July 11, 2023

Building Spatial Formats with AI Stems


Those in music are closely watching the rise of spatial audio. Also known as reality audio, 3D immersive audio, or 360-degree sound, spatial audio is a type of digital surround sound in which the origin points of different sounds envelop listeners from all directions. Whereas stereo or surround sound has a limited number of channels (in the single digits), spatial audio has dozens. This allows audio to flow around, above, and below listeners in a three-dimensional, 360º space — immersing them in any scene, song, or landscape. The richness of spatial sound brings music to life in a way that has been described as “awakening”, “deeply emotive”, and “the next revolution for audio.” Already, we’ve seen spatial audio begin to proliferate in consumer products built by Apple, JBL, Samsung, Sony, and Xbox.

To make these soundscapes possible, engineers need access to the individual tracks of a song — known as stems. With stems, sound engineers can map the individual audio parts to specific points in a digital 3D space. An easy way to picture this is to imagine a sphere built around a listener, with each sound source placed around them.

This approach allows for those individual sounds to seemingly come from either side, behind, above, or below the listener. Engineers can also adjust the distance of sounds so that they seem closer or farther away. For example, in some spatial mixes, listeners could hear the drums in one ear and bass in the other, and then feel them switch back and forth. Or in a film, if a car is swiftly driving by, engineers can map the sound to move beside and past a listener. Adding more depth to the experience of music or a movie.

Amazon, Apple, Google, and TIDAL have all begun to introduce spatial audio in their hardware and distribution platforms. Contemporary recordings, where stems are often readily available, make it easy for artists to create and publish spatial mixes. However, with older tracks, in which masters tapes or stems are unavailable or lost, labels and mixers may turn to AudioShake to create the stems from the full mix using AI.

Independent labels have helped steer the industry and listeners toward this immersive audio experience. CODISCOS, a Colombian label publishing music of independent artists from Latin America, has been active in spatial audio, mixing new and existing albums as spatial experiences. In a recent project, CODISCOS spatialized early songs from iconic Latin American artists including Israel Romero, Moncho Santana, and Omar Geles more than 30 years after their release.

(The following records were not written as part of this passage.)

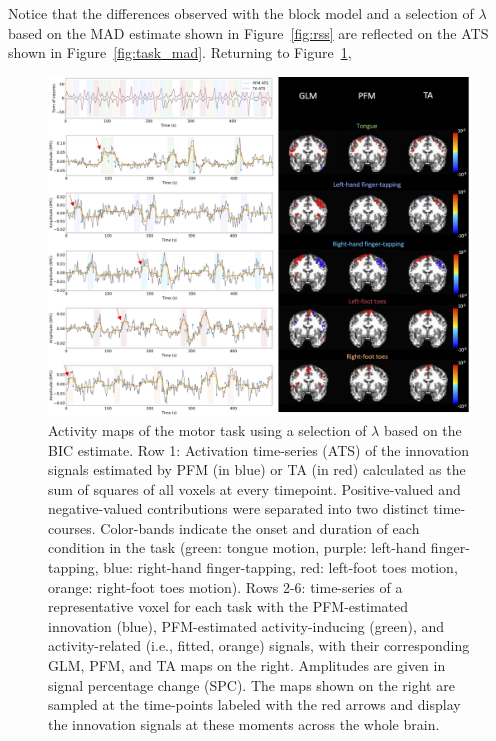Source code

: Notice that the differences observed with the block model and a selection of $\lambda$ based on the MAD estimate shown in Figure~\ref{fig:rss} are reflected on the ATS shown in Figure~\ref{fig:task_mad}. Returning to Figure~\ref{fig:task_maps}, 


\begin{figure}[t!]
    \begin{center}
        \includegraphics[width=\textwidth]{figures/task_maps.png}
    \end{center}
    \caption{Activity maps of the motor task using a selection of $\lambda$ based on the BIC estimate. Row 1: Activation time-series (ATS) of the innovation signals estimated by PFM (in blue) or TA (in red) calculated as the sum of squares of all voxels at every timepoint. Positive-valued and negative-valued contributions were separated into two distinct time-courses. Color-bands indicate the onset and duration of each condition in the task (green: tongue motion, purple: left-hand finger-tapping, blue: right-hand finger-tapping, red: left-foot toes motion, orange: right-foot toes motion). Rows 2-6: time-series of a representative voxel for each task with the PFM-estimated innovation (blue), PFM-estimated activity-inducing (green), and activity-related (i.e., fitted, orange) signals, with their corresponding GLM, PFM, and TA maps on the right. Amplitudes are given in signal percentage change (SPC). The maps shown on the right are sampled at the time-points labeled with the red arrows and display the innovation signals at these moments across the whole brain. }
\label{fig:task_maps}
\end{figure}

And labels like BMG have worked with AudioShake to open up an iconic catalog from Nina Simone and others to make spatial mixes.

Many artists recognize the value and quality that spatial provides and have sought to have their tracks turned into these compelling mixes. As is often the case for Kevin McCloskey, an audio engineer and the owner of Bigger Mixes, who creates major label-quality mixes for indie artists. When approached by a prominent artist looking for a new mix of an existing recording session, he was given only an MP3 mix after the temporary drive with all the session files was damaged. To correct for the low-resolution audio and a lack of stems, McCloskey turned to AudioShake to create the stems. McCloskey was able to create a high-quality mix for the artist.

After more than six decades of stereo, spatial audio is positioned to become the industry standard for music — as well as cinema, streaming, gaming, and so on. Bringing this format to tracks both old and new, analog and digital, will require the ability to access and manipulate high-quality stems from these project files.